Artık join'ün İngilizce içindeki anlamı hakkında daha fazla bilgi sahibi olduğunuza göre, seçilen örnekler aracılığıyla bunların nasıl kullanılacağını ve nasıl yapılacağını öğrenebilirsiniz. onları okuyun. Ve önerdiğimiz ilgili kelimeleri öğrenmeyi unutmayın. Web sitemiz sürekli olarak yeni kelimeler ve yeni örneklerle güncellenmektedir, böylece bilmediğiniz diğer kelimelerin anlamlarını İngilizce içinde arayabilirsiniz.

join ile ilgili kelimeler

İngilizce hakkında bilginiz var mı

İngilizce, İngiltere'ye göç eden ve 1400 yılı aşkın bir süre içinde gelişen Germen kabilelerinden gelmektedir. İngilizce, Çince ve İspanyolca'dan sonra dünyada en çok konuşulan üçüncü dildir.

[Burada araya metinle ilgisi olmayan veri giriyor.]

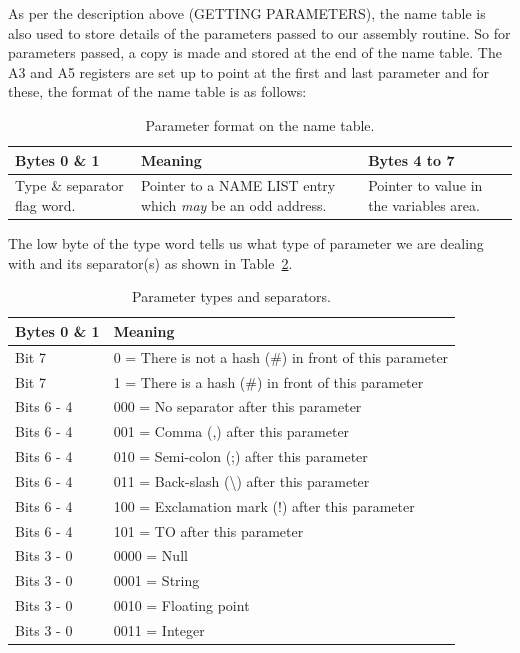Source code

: As per the description above (GETTING PARAMETERS), the name table is
    also used to store details of the parameters passed to our assembly
    routine. So for parameters passed, a copy is made and stored at the end of
    the name table. The A3 and A5 registers are set up to point at the first
    and last parameter and for these, the format of the name table is as
    follows:
\begin{table}[htbp]
\centering
\begin{tabular}{p{}p{}p{}}\toprule
\textbf{Bytes 0 \& 1} & \textbf{Meaning} & \textbf{Bytes 4 to 7} \\
\midrule
%
Type \& separator flag word. &
Pointer to a NAME LIST entry which \emph{may} be an odd address. &
Pointer to value in the variables area. \\
%
\bottomrule
\end{tabular}
\caption{Parameter format on the name table.}
\label{tab:NameTableParameterFormat}
\end{table}

The low byte of the type word tells us what type of parameter we are
    dealing with and its separator(s) as shown in Table~\ref{tab:ParameterTypesAndSeparators}.

\begin{table}[htbp]
\centering
\begin{tabular}{l l}  %
\toprule
\textbf{Bytes 0 \& 1} & \textbf{Meaning} \\
\midrule
%
Bit 7 & 0 = There is not a hash (\#) in front of this parameter\\
Bit 7 & 1 = There is a hash (\#) in front of this parameter\\
Bits 6 -{} 4 & 000 = No separator after this parameter\\
Bits 6 -{} 4 & 001 = Comma (,) after this parameter\\
Bits 6 -{} 4 & 010 = Semi-{}colon (;) after this parameter\\
Bits 6 -{} 4 & 011 = Back-{}slash (\textbackslash{}) after this parameter\\
Bits 6 -{} 4 & 100 = Exclamation mark (!) after this parameter\\
Bits 6 -{} 4 & 101 = TO after this parameter\\
Bits 3 -{} 0 & 0000 = Null\\
Bits 3 -{} 0 & 0001 = String\\
Bits 3 -{} 0 & 0010 = Floating point\\
Bits 3 -{} 0 & 0011 = Integer\\
%
\bottomrule
\end{tabular}
\caption{Parameter types and separators.}
\label{tab:ParameterTypesAndSeparators}
\end{table}

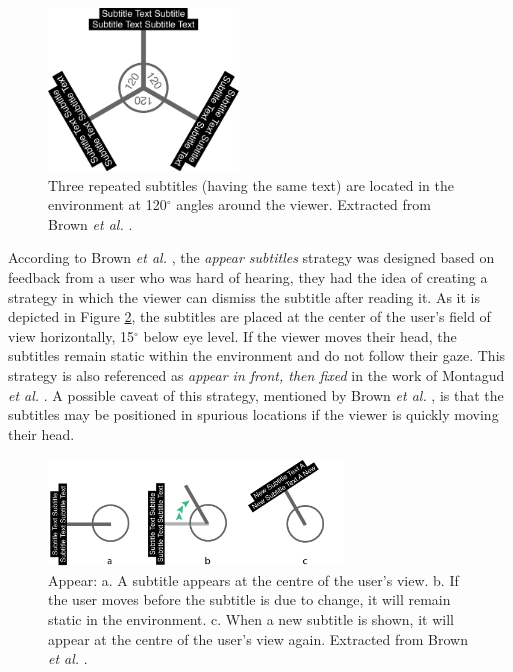 \begin{figure}[!ht]
    \centering
    \includegraphics[width=0.45\textwidth]{img/video360/120_subtitles.png}
    \caption{Three repeated subtitles (having the same text) are located in the environment at 120$^{\circ}$ angles around the viewer. Extracted from Brown \emph{et al.} \cite{brown_subtitles_2017}.}
    \label{fig:120_subtitles}
\end{figure}

According to Brown \emph{et al.} \cite{brown_subtitles_2017}, the \emph{appear subtitles} strategy was designed based on feedback from a user who was hard of hearing, they had the idea of creating a strategy in which the viewer can dismiss the subtitle after reading it. As it is depicted in Figure \ref{fig:appear_subtitle}, the subtitles are placed at the center of the user's field of view horizontally, 15$^{\circ}$ below eye level. If the viewer moves their head, the subtitles remain static within the environment and do not follow their gaze. This strategy is also referenced as \emph{appear in front, then fixed} in the work of Montagud \emph{et al.} \cite{montagud_culture_2020}. A possible caveat of this strategy, mentioned by Brown \emph{et al.} \cite{brown_subtitles_2017}, is that the subtitles may be positioned in spurious locations if the viewer is quickly moving their head.


\begin{figure}[!ht]
    \centering
    \includegraphics[width=0.7\textwidth]{img/video360/appear.png}
    \caption{Appear: a. A subtitle appears at the centre of the user's view. b. If the user moves before the subtitle is due to change, it will remain static in the environment. c. When a new subtitle is shown, it will appear at the centre of the user's view again. Extracted from Brown \emph{et al.} \cite{brown_subtitles_2017}.}
    \label{fig:appear_subtitle}
\end{figure}

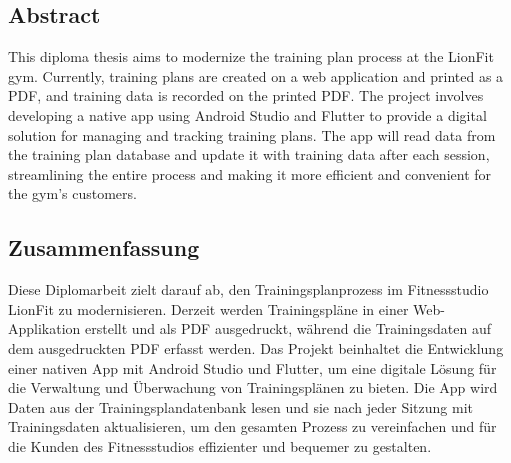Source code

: \begin{spacing}{1}
    \chapter*{Abstract}
\end{spacing}
This diploma thesis aims to modernize the training plan process at the LionFit gym. 
Currently, training plans are created on a web application and printed as a PDF, and training data 
is recorded on the printed PDF. The project involves developing a native app using Android Studio and Flutter 
to provide a digital solution for managing and tracking training plans. The app will read data from the training 
plan database and update it with training data after each session, streamlining the entire process and making it 
more efficient and convenient for the gym's customers.
\newpage
{}
\begin{spacing}{1}
    \chapter*{Zusammenfassung}
\end{spacing}
Diese Diplomarbeit zielt darauf ab, den Trainingsplanprozess im Fitnessstudio LionFit zu modernisieren. 
Derzeit werden Trainingspläne in einer Web-Applikation erstellt und als PDF ausgedruckt, 
während die Trainingsdaten auf dem ausgedruckten PDF erfasst werden. Das Projekt beinhaltet 
die Entwicklung einer nativen App mit Android Studio und Flutter, um eine digitale Lösung für 
die Verwaltung und Überwachung von Trainingsplänen zu bieten. Die App wird Daten aus der 
Trainingsplandatenbank lesen und sie nach jeder Sitzung mit Trainingsdaten aktualisieren, 
um den gesamten Prozess zu vereinfachen und für die Kunden des Fitnessstudios effizienter und bequemer zu gestalten.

En çok öğrenilen ikinci dildir. ve yaklaşık 60 egemen ülkenin resmi dilidir.Bu dil, ikinci ve yabancı dil olarak anadili konuşanlardan daha fazla sayıda konuşmacıya sahiptir.İngilizce aynı zamanda Birleşmiş Milletler, Avrupa Birliği ve diğer birçok uluslararası kuruluşun ortak resmi dilidir. ve bölgesel organizasyonlar. Günümüzde dünyanın her yerindeki İngilizce konuşanlar nispeten kolaylıkla iletişim kurabiliyor.